The group of residents narrows the options to three or four, and then everyone on the island is invited to vote, either by paper ballot or online, for the site to be photographed.

“After the vote, I go back to the island to scout the location and figure out exactly where I want the camera to be and where I’m going to hide the people [with flashlights] so they won’t be in the picture.”

The boathouses along an Islesford beach are illuminated by island residents holding flashlights as part of Howie Motenko’s “Painting Islands” photography project. PHOTO COURTESY OF HOWIE MOTENKO

The boathouses along an Islesford beach are illuminated by island residents holding flashlights as part of Howie Motenko’s “Painting Islands” photography project. PHOTO COURTESY OF HOWIE MOTENKO

Islesford (Little Cranberry Island) residents voted overwhelmingly to light-paint the row of boathouses along the beach.

“It was really fun because people would come into the lobby of the store and post office here and vote on which one they wanted,” said Islesford Postmaster Joy Sprague, who also is a Cranberry Isles selectman. “It was quite exciting.”

On the evening of the photo shoot, about 20 Islesford residents showed up to hold flashlights, along with several volunteers who came from Mount Desert Island with Motenko.

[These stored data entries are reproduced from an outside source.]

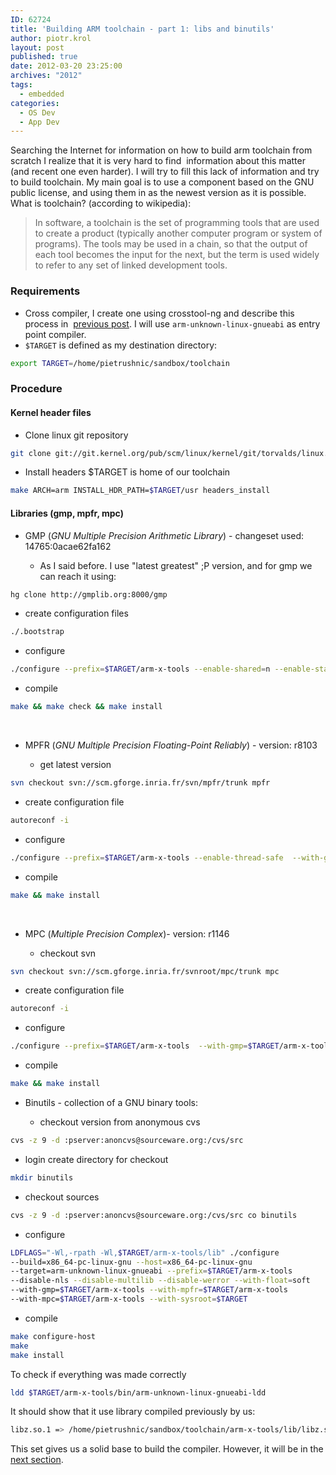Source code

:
 ```yaml
---
ID: 62724
title: 'Building ARM toolchain - part 1: libs and binutils'
author: piotr.krol
layout: post
published: true
date: 2012-03-20 23:25:00
archives: "2012"
tags:
  - embedded
categories:
  - OS Dev
  - App Dev
---
```


Searching the Internet for information on how to build arm toolchain from
scratch I realize that it is very hard to find  information about this matter
(and recent one even harder). I will try to fill this lack of information and
try to build toolchain. My main goal is to use a component based on the GNU
public license, and using them in as the newest version as it is possible. What
is toolchain? (according to wikipedia):

> In software, a toolchain is the set of programming tools that are used to
create a product (typically another computer program or system of programs). The
tools may be used in a chain, so that the output of each tool becomes the input
for the next, but the term is used widely to refer to any set of linked
development tools.

### Requirements

* Cross compiler, I create one using crosstool-ng and describe this process in 
  [previous post][1]. I will use `arm-unknown-linux-gnueabi` as entry point
  compiler.
* `$TARGET` is defined as my destination directory:

```bash
export TARGET=/home/pietrushnic/sandbox/toolchain  
```

### Procedure

#### Kernel header files

* Clone linux git repository

```bash
git clone git://git.kernel.org/pub/scm/linux/kernel/git/torvalds/linux.git
```

* Install headers $TARGET is home of our toolchain

```bash
make ARCH=arm INSTALL_HDR_PATH=$TARGET/usr headers_install
```

#### Libraries (gmp, mpfr, mpc)

* GMP (*GNU Multiple Precision Arithmetic Library*) - changeset used:
  14765:0acae62fa162

  - As I said before. I use "latest greatest" ;P version, and for gmp we can reach
  it using:
```bash
hg clone http://gmplib.org:8000/gmp
```

  - create configuration files
```bash
./.bootstrap
```

  - configure
```bash
./configure --prefix=$TARGET/arm-x-tools --enable-shared=n --enable-static
```

  - compile
```bash
make && make check && make install
```
</br>

* MPFR (*GNU Multiple Precision Floating-Point Reliably*) - version: r8103

  - get latest version
```bash
svn checkout svn://scm.gforge.inria.fr/svn/mpfr/trunk mpfr
```

  - create configuration file
```bash
autoreconf -i
```

  - configure
```bash
./configure --prefix=$TARGET/arm-x-tools --enable-thread-safe  --with-gmp=$TARGET/arm-x-tools --disable-shared --enable-static
```

  - compile
```bash
make && make install
```
</br>

* MPC (*Multiple Precision Complex*)- version: r1146

  - checkout svn
```bash
svn checkout svn://scm.gforge.inria.fr/svnroot/mpc/trunk mpc
```

  - create configuration file
```bash
autoreconf -i
```

  - configure
```bash
./configure --prefix=$TARGET/arm-x-tools  --with-gmp=$TARGET/arm-x-tools --with-mpfr=$TARGET/arm-x-tools  --disable-shared --enable-static
```

  - compile
```bash
make && make install
```

* Binutils - collection of a GNU binary tools:

  - checkout version from anonymous cvs
```bash
cvs -z 9 -d :pserver:anoncvs@sourceware.org:/cvs/src
```

  - login create directory for checkout
```bash
mkdir binutils
```

  - checkout sources
```bash
cvs -z 9 -d :pserver:anoncvs@sourceware.org:/cvs/src co binutils
```

  - configure
```bash
LDFLAGS="-Wl,-rpath -Wl,$TARGET/arm-x-tools/lib" ./configure
--build=x86_64-pc-linux-gnu --host=x86_64-pc-linux-gnu
--target=arm-unknown-linux-gnueabi --prefix=$TARGET/arm-x-tools
--disable-nls --disable-multilib --disable-werror --with-float=soft
--with-gmp=$TARGET/arm-x-tools --with-mpfr=$TARGET/arm-x-tools
--with-mpc=$TARGET/arm-x-tools --with-sysroot=$TARGET
```

  - compile
```bash
make configure-host
make
make install
```

To check if everything was made correctly

```bash
ldd $TARGET/arm-x-tools/bin/arm-unknown-linux-gnueabi-ldd
```

It should show that it use library compiled previously by us:

```bash
libz.so.1 => /home/pietrushnic/sandbox/toolchain/arm-x-tools/lib/libz.so.1  (0x00007f0086cc5000)
```

This set gives us a solid base to build the compiler. However, it will be in the
[next section][2].

[1]: /2012/03/14/quick-build-of-arm-unknown-linux
[2]: /2012/04/12/building-arm-toolchain-part-2-gcc-and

“It was a gorgeous day with a perfect high tide,” Sprague said. “Everyone had a great time. It was a blend of people being excited about having a little part in one big project.”

Motenko said he is pleased that so many people are eager to participate.

“Everyone who takes part in creating an image like this can feel proud. I know that the people who shine flashlights will remember exactly where they were and what they lit that night.”

The quarry on Swans Island lit up by volunteers. PHOTO COURTESY OF HOWIE MOTENKO

The quarry on Swans Island lit up by volunteers. PHOTO COURTESY OF HOWIE MOTENKO

Motenko has received a grant from the Maine Arts Commission to help support the Painting Islands project.

He said there will be an exhibit of the images sometime this summer at the Maine Sea Coast Mission in Bar Harbor, and possibly elsewhere in Maine after that.

Motenko is spending countless hours and quite a bit of his own money on the Painting Islands project, and he isn’t looking to make any of it back from the sale of photographs.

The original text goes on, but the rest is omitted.